While this has shaped up as a banner season for waterfowl across the continent, advocates for ducks and duck hunters are worried.
A confluence of events – political, economic and meteorological – have combined to imperil critical habitat, and the impact could be devastating.
“The very things that gave us this boom could be going away,” said John Devney, senior vice president of the Delta Waterfowl Foundation, an organization that works to promote waterfowl and waterfowl hunting in the U.S. and Canada.
“I would venture that less than one-half of 1 percent of all duck hunters have ever been to the breeding grounds to understand the tsunami that’s coming our way,” added Potter. “We are blissfully ignorant.”
• High commodity prices have prompted farmers to drain wetlands and put once-fallow cropland back into production, cranking out bushels of valuable grain but eradicating the prairie grasses and brush that protect wildlife.
• Meanwhile, the Conservation Reserve Program (CRP), established in the 1985 Farm Bill to pay farmers to take marginal land out of production, is under pressure as Congress and the Obama administration try to cut the federal budget. Without CRP payments, conservation leaders fear that millions more acres will go back under the plow.

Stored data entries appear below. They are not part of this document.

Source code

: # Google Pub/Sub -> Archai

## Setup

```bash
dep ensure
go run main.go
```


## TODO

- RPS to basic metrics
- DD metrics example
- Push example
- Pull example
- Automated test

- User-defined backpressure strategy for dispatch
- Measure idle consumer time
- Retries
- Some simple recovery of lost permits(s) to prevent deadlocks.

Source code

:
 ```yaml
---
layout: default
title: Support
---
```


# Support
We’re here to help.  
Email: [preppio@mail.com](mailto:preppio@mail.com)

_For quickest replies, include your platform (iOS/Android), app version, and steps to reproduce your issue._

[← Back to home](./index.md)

Three years of remarkably wet conditions created nearly ideal nesting conditions in the prairie potholes of the Dakotas and Canada. Species such as blue-winged teal, redheads and gadwall are at or near historic highs, but it’s unclear whether that can last.
“Sooner or later, we’re going to dry up,” Devney said. “CRP looks to be in jeopardy, native grasslands appear to be in jeopardy, our wetlands look like they could be in real jeopardy.”
It’s not just ducks that are vulnerable. Pheasants and other game birds have been hammered by successively brutal winters and wet nesting seasons in the Dakotas, to the point that North Dakota reported a 36 percent decline in its pheasant population this year while South Dakota’s dropped by nearly half. The losses were especially severe in areas where CRP acreage went back into crop production.
None of that takes into account CRP’s broader environmental benefits, such as erosion prevention, flood mitigation and the protection of water supplies. “This is probably the most important societal program for the environment we’ve ever delivered,” Potter said.